Farmers are generally doing a fairly good job of managing nutrients in their fields.
Research data indicate that on the average, about 4 pounds of nitrogen per acre and less than 1 pound of phosphorus per acre escape fields in surface runoff. Without the implementation of new best management practices, we lose the equivalent of about 12 percent of the applied nitrogen and about 8 percent of the applied phosphorus. In other words, about 88 percent of the applied nitrogen and about 92 percent of the applied phosphorus typically remain in the field. According to published research, some of the remaining nitrogen can be lost as nitrate-nitrogen in tile drainage in a wet year which follows a dry year. The amount of loss from drained fields can exceed 20 lb/A in some states.

Analyses of river discharge data in the Mississippi River drainage basin by the U.S. Geological Survey
indicate that nitrate-nitrogen discharge to the Gulf of Mexico via the Mississippi River tripled from 1970 to 1983, but has been relatively constant since. The discharge of phosphorus to the Gulf of Mexico has not changed since the early 1970s. These numbers suggest that agriculture is doing a better job of getting applied nutrients into crops and maintaining them at crop-recoverable soil depths in fields.

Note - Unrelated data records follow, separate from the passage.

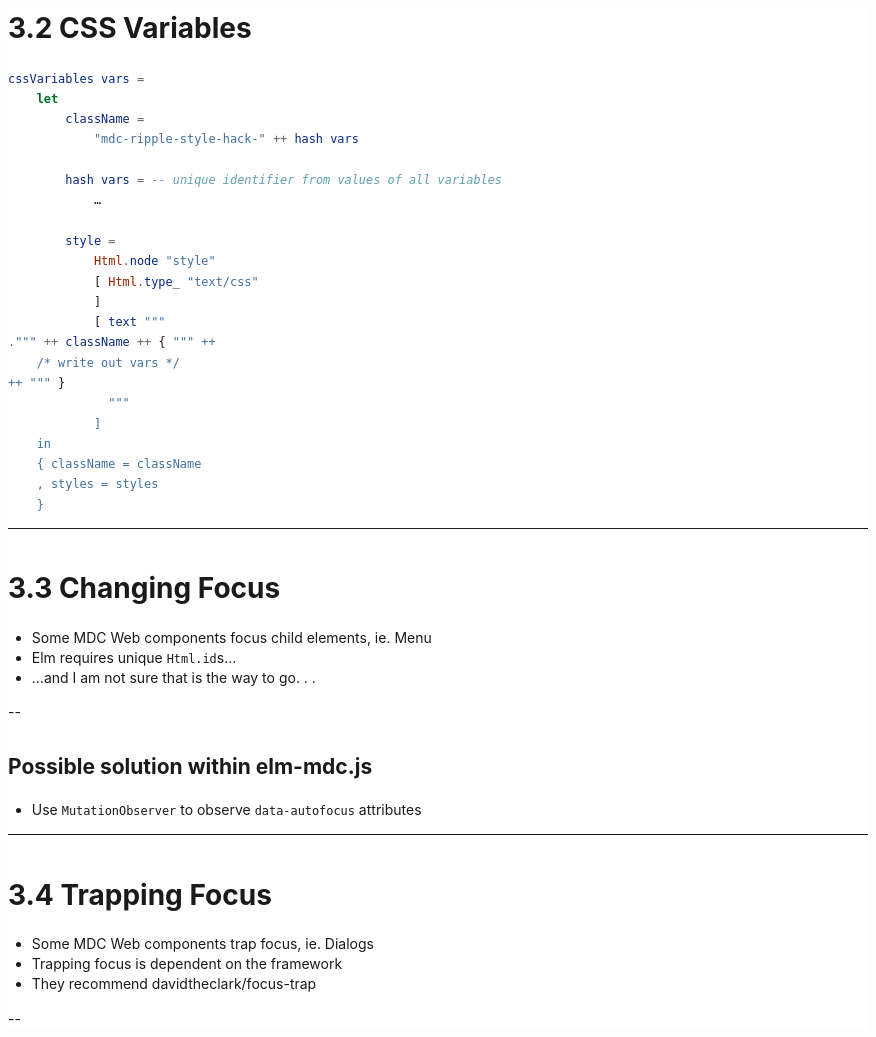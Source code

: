 
# 3.2 CSS Variables

```elm
cssVariables vars =
    let
        className =
            "mdc-ripple-style-hack-" ++ hash vars

        hash vars = -- unique identifier from values of all variables
            …

        style =
            Html.node "style"
            [ Html.type_ "text/css"
            ]
            [ text """
.""" ++ className ++ { """ ++
    /* write out vars */
++ """ }
              """
            ]
    in
    { className = className
    , styles = styles
    }
```

---

# 3.3 Changing Focus

- Some MDC Web components focus child elements, ie. Menu
- Elm requires unique `Html.id`s…
- …and I am not sure that is the way to go. . .

--

## Possible solution within elm-mdc.js

- Use `MutationObserver` to observe `data-autofocus` attributes

---

# 3.4 Trapping Focus

- Some MDC Web components trap focus, ie. Dialogs
- Trapping focus is dependent on the framework
- They recommend davidtheclark/focus-trap

--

Many believe that we can, and must, improve on these recent trends in nutrient use efficiency and nutrient stewardship.
There are a host of best management practices which might be considered by farmers, in consultation with their Certified Crop Adviser, fertilizer dealer, and conservation specialist, to make further agronomic and environmental improvements. Some of these practices require no additional direct costs to the farmer while others require some investment to establish and maintain. Several are likely to increase farm profits. Examples include: site-specific soil testing, balanced fertilization for realistic yield goals, conservation tillage, appropriate application timing to avoid runoff-producing and leaching rainstorms, appropriate nutrient placement, consideration of nitrification inhibitors and urease inhibitors where research has shown them to be beneficial, site-specific nutrient management planning and application, vegetative buffers and improved riparian zone management, appropriate fall application of nitrogen at soil temperatures below 55o F (particularly for spring planted crops), and improved irrigation water management.

An excellent choice for many farmers will be to raise soil test phosphorus and potassium to agronomically optimum levels.
The benefits have been proven. Long-term corn research in Kansas, for example, has shown that residual soil profile nitrate-nitrogen levels were decreased by 66 percent with appropriate phosphorus fertilization, with virtually no change in the optimum nitrogen fertilization rate. Ohio research showed that raising soil test potassium levels to the optimum range increased the recovery of nitrogen in the standing corn crop and in the top three feet of soil. With more of the nitrogen recovered in the standing crop, yield potential is increased and the potential for off-site movement of nitrogen is minimized.